_What you will do_: Start at the line in the entries below that contains "### SUGAR POLICY", stop at the line that contains "had moved by", and output exactly the lines in that span, both ends included.
━━ Excerpted records ━━
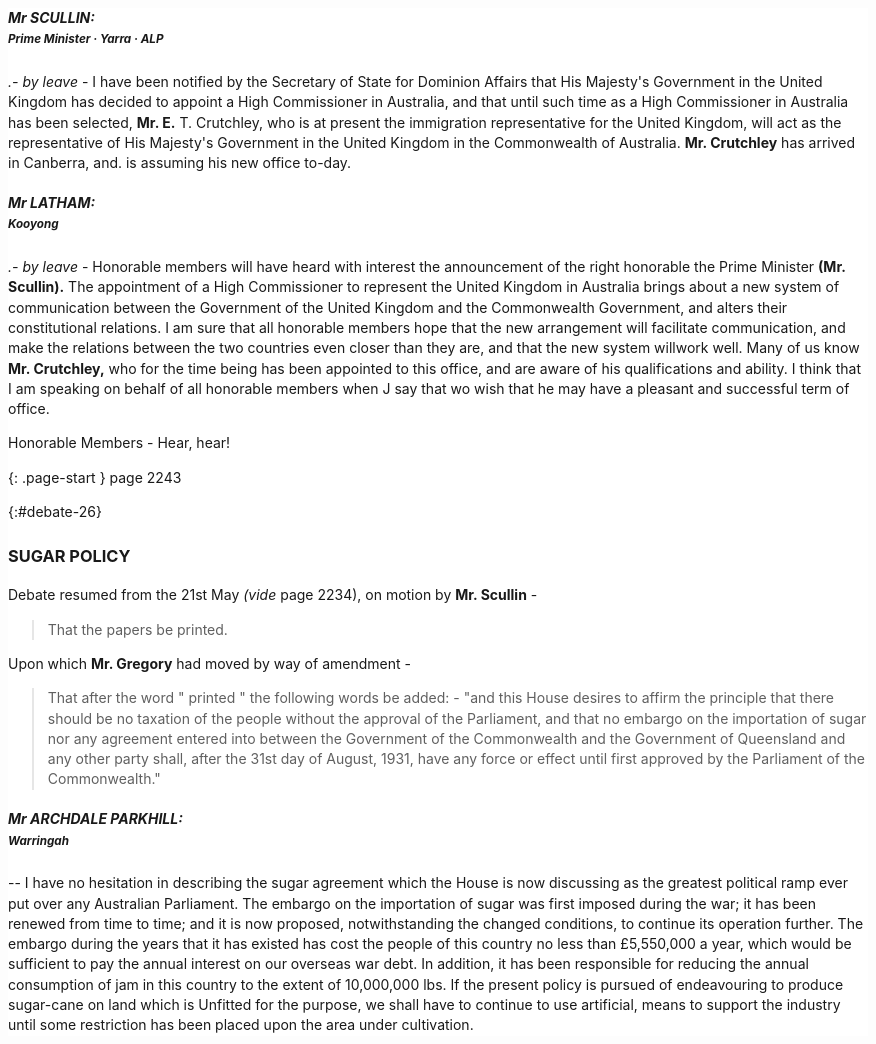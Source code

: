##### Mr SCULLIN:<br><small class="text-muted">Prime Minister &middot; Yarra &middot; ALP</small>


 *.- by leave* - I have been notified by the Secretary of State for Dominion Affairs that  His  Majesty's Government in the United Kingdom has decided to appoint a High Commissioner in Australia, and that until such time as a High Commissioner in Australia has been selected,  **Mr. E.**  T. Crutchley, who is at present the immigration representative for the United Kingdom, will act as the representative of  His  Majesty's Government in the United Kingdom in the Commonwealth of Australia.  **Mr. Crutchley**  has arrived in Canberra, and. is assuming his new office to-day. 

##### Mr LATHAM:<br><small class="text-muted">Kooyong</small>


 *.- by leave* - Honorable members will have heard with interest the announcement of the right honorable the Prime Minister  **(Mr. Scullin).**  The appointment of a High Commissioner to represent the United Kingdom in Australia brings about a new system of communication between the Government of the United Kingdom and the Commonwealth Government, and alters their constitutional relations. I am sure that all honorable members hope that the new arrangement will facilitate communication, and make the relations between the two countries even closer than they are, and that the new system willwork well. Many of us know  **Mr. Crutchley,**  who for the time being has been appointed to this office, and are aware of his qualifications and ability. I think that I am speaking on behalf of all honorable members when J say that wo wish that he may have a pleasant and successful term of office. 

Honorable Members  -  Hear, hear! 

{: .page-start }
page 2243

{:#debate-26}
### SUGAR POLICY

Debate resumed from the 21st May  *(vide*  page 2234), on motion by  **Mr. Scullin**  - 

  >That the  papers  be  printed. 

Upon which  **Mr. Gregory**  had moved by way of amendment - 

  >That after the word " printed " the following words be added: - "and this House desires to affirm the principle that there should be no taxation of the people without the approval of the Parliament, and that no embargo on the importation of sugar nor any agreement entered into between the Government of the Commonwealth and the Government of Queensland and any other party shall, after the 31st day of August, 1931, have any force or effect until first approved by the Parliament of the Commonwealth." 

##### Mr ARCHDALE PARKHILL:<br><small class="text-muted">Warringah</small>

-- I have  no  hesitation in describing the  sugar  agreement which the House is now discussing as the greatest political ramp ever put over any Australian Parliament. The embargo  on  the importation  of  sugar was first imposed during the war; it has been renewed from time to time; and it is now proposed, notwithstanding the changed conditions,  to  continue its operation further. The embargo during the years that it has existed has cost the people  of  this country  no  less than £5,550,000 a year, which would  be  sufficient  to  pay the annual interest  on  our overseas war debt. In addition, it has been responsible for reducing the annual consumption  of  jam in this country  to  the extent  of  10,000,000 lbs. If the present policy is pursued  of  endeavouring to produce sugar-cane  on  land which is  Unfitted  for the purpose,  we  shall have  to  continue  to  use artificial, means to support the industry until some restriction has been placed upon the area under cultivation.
━━━
_Result below_:
### SUGAR POLICY

Debate resumed from the 21st May  *(vide*  page 2234), on motion by  **Mr. Scullin**  - 

  >That the  papers  be  printed. 

Upon which  **Mr. Gregory**  had moved by way of amendment - 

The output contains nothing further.